The most disturbing thing is that they don't know they've lost something.

How can you regret what you've never known?

The few children who are not "optimized" are now categorized as cognitively handicapped. Their curiosity is seen as "attentional dispersion." Their spontaneity as "behavioral instability." Their creativity as "disorganized thinking.".

Paradoxically, they are the ones who still invent. Who create new beauty. Who ask the questions that no one has ever thought to ask.

But there are too few of them.

Dr. Martinez, now the Global Director of the Program, recently stated:

«"We have succeeded in eradicating human cognitive inefficiency. The future belongs to minds finally freed from primitive emotional limitations."»

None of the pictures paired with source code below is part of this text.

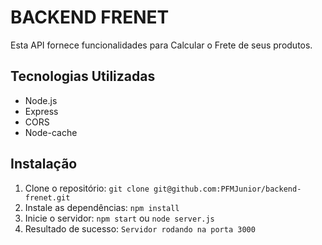 # BACKEND FRENET

Esta API fornece funcionalidades para Calcular o Frete de seus produtos.

## Tecnologias Utilizadas

* Node.js
* Express
* CORS
* Node-cache

## Instalação

1.  Clone o repositório: `git clone git@github.com:PFMJunior/backend-frenet.git`
2.  Instale as dependências: `npm install`
3.  Inicie o servidor: `npm start` ou `node server.js` 
4.  Resultado de sucesso: `Servidor rodando na porta 3000` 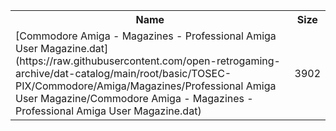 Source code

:<table>
<tr><th>Name</th><th>Size</th></tr>
<tr><td>[Commodore Amiga - Magazines - Professional Amiga User Magazine.dat](https://raw.githubusercontent.com/open-retrogaming-archive/dat-catalog/main/root/basic/TOSEC-PIX/Commodore/Amiga/Magazines/Professional Amiga User Magazine/Commodore Amiga - Magazines - Professional Amiga User Magazine.dat)</td><td>3902</td></tr>
</table>
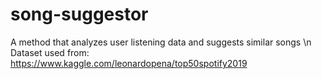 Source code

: # song-suggestor
A method that analyzes user listening data and suggests similar songs \n
Dataset used from: https://www.kaggle.com/leonardopena/top50spotify2019
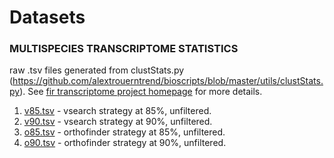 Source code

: # Datasets

### MULTISPECIES TRANSCRIPTOME STATISTICS
raw .tsv files generated from clustStats.py (https://github.com/alextrouerntrend/bioscripts/blob/master/utils/clustStats.py). See [fir transcriptome project homepage](https://github.com/alextrouerntrend/fir-transcriptomics) for more details.
1. [v85.tsv](transcriptome_stats/v85.tsv) - vsearch strategy at 85%, unfiltered.
2. [v90.tsv](transcriptome_stats/v90.tsv) - vsearch strategy at 90%, unfiltered.
3. [o85.tsv](transcriptome_stats/o85.tsv) - orthofinder strategy at 85%, unfiltered.
4. [o90.tsv](transcriptome_stats/o90.tsv) - orthofinder strategy at 90%, unfiltered.


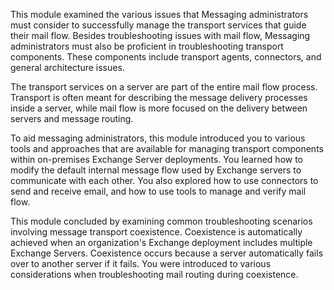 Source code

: This module examined the various issues that Messaging administrators must consider to successfully manage the transport services that guide their mail flow. Besides troubleshooting issues with mail flow, Messaging administrators must also be proficient in troubleshooting transport components. These components include transport agents, connectors, and general architecture issues.

The transport services on a server are part of the entire mail flow process. Transport is often meant for describing the message delivery processes inside a server, while mail flow is more focused on the delivery between servers and message routing.

To aid messaging administrators, this module introduced you to various tools and approaches that are available for managing transport components within on-premises Exchange Server deployments. You learned how to modify the default internal message flow used by Exchange servers to communicate with each other. You also explored how to use connectors to send and receive email, and how to use tools to manage and verify mail flow.

This module concluded by examining common troubleshooting scenarios involving message transport coexistence. Coexistence is automatically achieved when an organization's Exchange deployment includes multiple Exchange Servers. Coexistence occurs because a server automatically fails over to another server if it fails. You were introduced to various considerations when troubleshooting mail routing during coexistence.
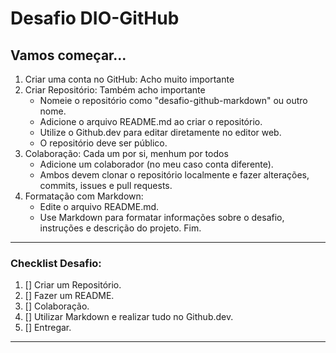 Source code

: # Desafio DIO-GitHub
## Vamos começar...
1. Criar uma conta no GitHub: Acho muito importante
2. Criar Repositório: Também acho importante 
     - Nomeie o repositório como "desafio-github-markdown" ou outro nome.
     - Adicione o arquivo README.md ao criar o repositório.
     - Utilize o Github.dev para editar diretamente no editor web.
     - O repositório deve ser público.
3. Colaboração: Cada um por si, menhum por todos
     - Adicione um colaborador (no meu caso conta diferente).
     - Ambos devem clonar o repositório localmente e fazer alterações, commits, issues e pull requests.
4. Formatação com Markdown:
     - Edite o arquivo README.md.
     - Use Markdown para formatar informações sobre o desafio, instruções e descrição do projeto.
Fim.
-----------------------
### Checklist Desafio:
1. [] Criar um Repositório.
2. [] Fazer um README.
3. [] Colaboração.
4. [] Utilizar Markdown e realizar tudo no Github.dev.
5. [] Entregar.
----------------------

He doesn't understand that by eliminating our limitations, we have eliminated what made us alive.

The last truly human generation is growing old in the shadows. Their grandchildren look at them with polite incomprehension when they try to pass on wonder, nostalgia, intuition, and dreams.

«"Grandpa is still telling his strange stories,"» they say, analyzing these testimonies as anthropological curiosities.

We document. We preserve. We hope.

Because somewhere, in a clandestine school lost in the mountains, a little girl looks at the clouds and asks again "why".

And in this simple question resonates the echo of what we once were.

And perhaps of what we will become again.

If we survive long enough to remember what it meant to be human.

End of transmission.

Scientific references

Reinhart, A., Markey, B., Laudenbach, M., Pantusen, K., Yurko, R., Weinberg, G., & Brown, D.W. (2025). Do LLMs write like humans? Variation in grammatical and rhetorical styles. Proceedings of the National Academy of Sciences, 122(8), e2422455122.

Jin, S., Tu, H., Li, J., Fang, Y., Qu, Z., Xu, F., … & Lin, Y. (2024). Enhancing architectural education through artificial intelligence: a case study of an AI-assisted architectural programming and design course. Buildings, 14(6), 1613.

Verma, S. (2019). Weapons of math destruction: how big data increases inequality and threatens democracy. Vikalpa, 44(2), 97-98.

Zuboff, S. (2019). The age of surveillance capitalism: The fight for a human future at the new frontier of power. PublicAffairs, New York.

Aside

This dystopian narrative explores an extrapolation of current research on:

– Linguistic patterns specific to LLMs – excessive nominalization, abstract vocabulary, complex structures without emotional grounding – documented in the study by Reinhart et al. (2025) «Do LLMs write like humans? Variation in grammatical and rhetorical styles»

– The integration of artificial intelligence in education and its potential effects on authentic learning (Jin et al., 2024)

– The risks of algorithmic «brainwashing» that prioritizes measurable performance at the expense of genuine understanding

– The emergence of a generation that perfectly masters the linguistic codes of artificial intelligence without developing its own capacity to critical thinking and emotional intelligence

«In a world obsessed with cognitive optimization, the imperfect beauty of human intelligence becomes an anomaly to be corrected. But perhaps it is in this very imperfection—in our hesitations, our creative errors, our naive questions—that our humanity resides. When performance becomes the sole criterion for evaluation, we risk losing what makes us living beings rather than sophisticated machines.»

— Inspired by Cathy O'Neil's work on mathematical weapons of destruction and Shoshana Zuboff's reflections on surveillance capitalism.